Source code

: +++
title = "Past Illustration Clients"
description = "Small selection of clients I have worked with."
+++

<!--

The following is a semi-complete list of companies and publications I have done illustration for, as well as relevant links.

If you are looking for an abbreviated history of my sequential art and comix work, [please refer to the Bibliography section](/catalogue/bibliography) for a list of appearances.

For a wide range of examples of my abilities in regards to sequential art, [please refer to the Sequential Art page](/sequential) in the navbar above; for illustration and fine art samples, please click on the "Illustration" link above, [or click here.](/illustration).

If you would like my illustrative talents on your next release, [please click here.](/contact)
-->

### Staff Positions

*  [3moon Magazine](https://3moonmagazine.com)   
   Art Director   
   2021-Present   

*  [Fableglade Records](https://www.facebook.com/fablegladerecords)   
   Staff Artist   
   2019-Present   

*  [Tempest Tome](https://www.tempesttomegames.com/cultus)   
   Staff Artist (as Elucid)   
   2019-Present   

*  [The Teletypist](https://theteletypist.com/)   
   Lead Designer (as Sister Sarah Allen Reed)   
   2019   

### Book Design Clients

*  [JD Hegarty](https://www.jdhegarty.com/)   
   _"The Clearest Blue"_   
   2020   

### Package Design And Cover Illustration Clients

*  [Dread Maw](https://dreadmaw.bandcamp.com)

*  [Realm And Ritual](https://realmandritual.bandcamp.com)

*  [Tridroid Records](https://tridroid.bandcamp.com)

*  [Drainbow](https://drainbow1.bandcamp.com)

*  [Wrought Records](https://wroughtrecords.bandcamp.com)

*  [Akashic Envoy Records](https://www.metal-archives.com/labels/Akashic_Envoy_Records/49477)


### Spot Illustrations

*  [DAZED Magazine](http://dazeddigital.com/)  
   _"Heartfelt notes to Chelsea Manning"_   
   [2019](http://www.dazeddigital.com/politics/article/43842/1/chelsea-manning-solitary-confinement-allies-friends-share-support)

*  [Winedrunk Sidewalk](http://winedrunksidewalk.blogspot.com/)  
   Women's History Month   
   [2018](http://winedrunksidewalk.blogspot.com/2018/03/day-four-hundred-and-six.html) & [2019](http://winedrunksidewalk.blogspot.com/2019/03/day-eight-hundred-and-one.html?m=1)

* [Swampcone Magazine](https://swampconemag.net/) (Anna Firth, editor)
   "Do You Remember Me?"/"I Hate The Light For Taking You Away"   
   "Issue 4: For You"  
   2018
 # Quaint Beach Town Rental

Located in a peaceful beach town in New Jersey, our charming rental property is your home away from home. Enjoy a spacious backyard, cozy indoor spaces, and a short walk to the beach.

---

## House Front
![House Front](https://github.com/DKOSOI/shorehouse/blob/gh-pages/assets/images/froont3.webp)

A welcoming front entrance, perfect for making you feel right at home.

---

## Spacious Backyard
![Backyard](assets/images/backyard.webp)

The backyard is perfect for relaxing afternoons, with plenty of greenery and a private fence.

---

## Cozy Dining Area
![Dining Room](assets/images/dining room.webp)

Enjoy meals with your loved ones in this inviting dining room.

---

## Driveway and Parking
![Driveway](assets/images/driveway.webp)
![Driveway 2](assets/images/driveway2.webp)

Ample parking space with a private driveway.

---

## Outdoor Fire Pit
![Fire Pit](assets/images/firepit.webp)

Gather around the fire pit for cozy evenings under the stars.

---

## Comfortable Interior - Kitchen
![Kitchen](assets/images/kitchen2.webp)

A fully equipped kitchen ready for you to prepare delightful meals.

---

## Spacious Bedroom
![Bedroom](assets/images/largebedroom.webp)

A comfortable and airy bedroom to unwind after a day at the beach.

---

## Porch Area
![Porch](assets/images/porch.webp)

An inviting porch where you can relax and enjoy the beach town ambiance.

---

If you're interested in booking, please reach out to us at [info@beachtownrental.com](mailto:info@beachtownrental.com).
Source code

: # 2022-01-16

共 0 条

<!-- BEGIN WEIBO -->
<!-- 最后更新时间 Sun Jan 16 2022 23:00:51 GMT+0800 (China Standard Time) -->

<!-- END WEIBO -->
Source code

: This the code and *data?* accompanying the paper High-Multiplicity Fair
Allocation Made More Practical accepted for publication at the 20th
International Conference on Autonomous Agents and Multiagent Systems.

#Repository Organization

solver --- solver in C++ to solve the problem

================

* Your assignment *
Without leaving anything out, transcribe the records above exactly.

* Output below *
Source code

: +++
title = "Past Illustration Clients"
description = "Small selection of clients I have worked with."
+++

<!--

The following is a semi-complete list of companies and publications I have done illustration for, as well as relevant links.

If you are looking for an abbreviated history of my sequential art and comix work, [please refer to the Bibliography section](/catalogue/bibliography) for a list of appearances.

For a wide range of examples of my abilities in regards to sequential art, [please refer to the Sequential Art page](/sequential) in the navbar above; for illustration and fine art samples, please click on the "Illustration" link above, [or click here.](/illustration).

If you would like my illustrative talents on your next release, [please click here.](/contact)
-->

### Staff Positions

*  [3moon Magazine](https://3moonmagazine.com)   
   Art Director   
   2021-Present   

*  [Fableglade Records](https://www.facebook.com/fablegladerecords)   
   Staff Artist   
   2019-Present   

*  [Tempest Tome](https://www.tempesttomegames.com/cultus)   
   Staff Artist (as Elucid)   
   2019-Present   

*  [The Teletypist](https://theteletypist.com/)   
   Lead Designer (as Sister Sarah Allen Reed)   
   2019   

### Book Design Clients

*  [JD Hegarty](https://www.jdhegarty.com/)   
   _"The Clearest Blue"_   
   2020   

### Package Design And Cover Illustration Clients

*  [Dread Maw](https://dreadmaw.bandcamp.com)

*  [Realm And Ritual](https://realmandritual.bandcamp.com)

*  [Tridroid Records](https://tridroid.bandcamp.com)

*  [Drainbow](https://drainbow1.bandcamp.com)

*  [Wrought Records](https://wroughtrecords.bandcamp.com)

*  [Akashic Envoy Records](https://www.metal-archives.com/labels/Akashic_Envoy_Records/49477)


### Spot Illustrations

*  [DAZED Magazine](http://dazeddigital.com/)  
   _"Heartfelt notes to Chelsea Manning"_   
   [2019](http://www.dazeddigital.com/politics/article/43842/1/chelsea-manning-solitary-confinement-allies-friends-share-support)

*  [Winedrunk Sidewalk](http://winedrunksidewalk.blogspot.com/)  
   Women's History Month   
   [2018](http://winedrunksidewalk.blogspot.com/2018/03/day-four-hundred-and-six.html) & [2019](http://winedrunksidewalk.blogspot.com/2019/03/day-eight-hundred-and-one.html?m=1)

* [Swampcone Magazine](https://swampconemag.net/) (Anna Firth, editor)
   "Do You Remember Me?"/"I Hate The Light For Taking You Away"   
   "Issue 4: For You"  
   2018
 # Quaint Beach Town Rental

Located in a peaceful beach town in New Jersey, our charming rental property is your home away from home. Enjoy a spacious backyard, cozy indoor spaces, and a short walk to the beach.

---

## House Front
![House Front](https://github.com/DKOSOI/shorehouse/blob/gh-pages/assets/images/froont3.webp)

A welcoming front entrance, perfect for making you feel right at home.

---

## Spacious Backyard
![Backyard](assets/images/backyard.webp)

The backyard is perfect for relaxing afternoons, with plenty of greenery and a private fence.

---

## Cozy Dining Area
![Dining Room](assets/images/dining room.webp)

Enjoy meals with your loved ones in this inviting dining room.

---

## Driveway and Parking
![Driveway](assets/images/driveway.webp)
![Driveway 2](assets/images/driveway2.webp)

Ample parking space with a private driveway.

---

## Outdoor Fire Pit
![Fire Pit](assets/images/firepit.webp)

Gather around the fire pit for cozy evenings under the stars.

---

## Comfortable Interior - Kitchen
![Kitchen](assets/images/kitchen2.webp)

A fully equipped kitchen ready for you to prepare delightful meals.

---

## Spacious Bedroom
![Bedroom](assets/images/largebedroom.webp)

A comfortable and airy bedroom to unwind after a day at the beach.

---

## Porch Area
![Porch](assets/images/porch.webp)

An inviting porch where you can relax and enjoy the beach town ambiance.

---

If you're interested in booking, please reach out to us at [info@beachtownrental.com](mailto:info@beachtownrental.com).
Source code

: # 2022-01-16

共 0 条

<!-- BEGIN WEIBO -->
<!-- 最后更新时间 Sun Jan 16 2022 23:00:51 GMT+0800 (China Standard Time) -->

<!-- END WEIBO -->
Source code

: This the code and *data?* accompanying the paper High-Multiplicity Fair
Allocation Made More Practical accepted for publication at the 20th
International Conference on Autonomous Agents and Multiagent Systems.

#Repository Organization

solver --- solver in C++ to solve the problem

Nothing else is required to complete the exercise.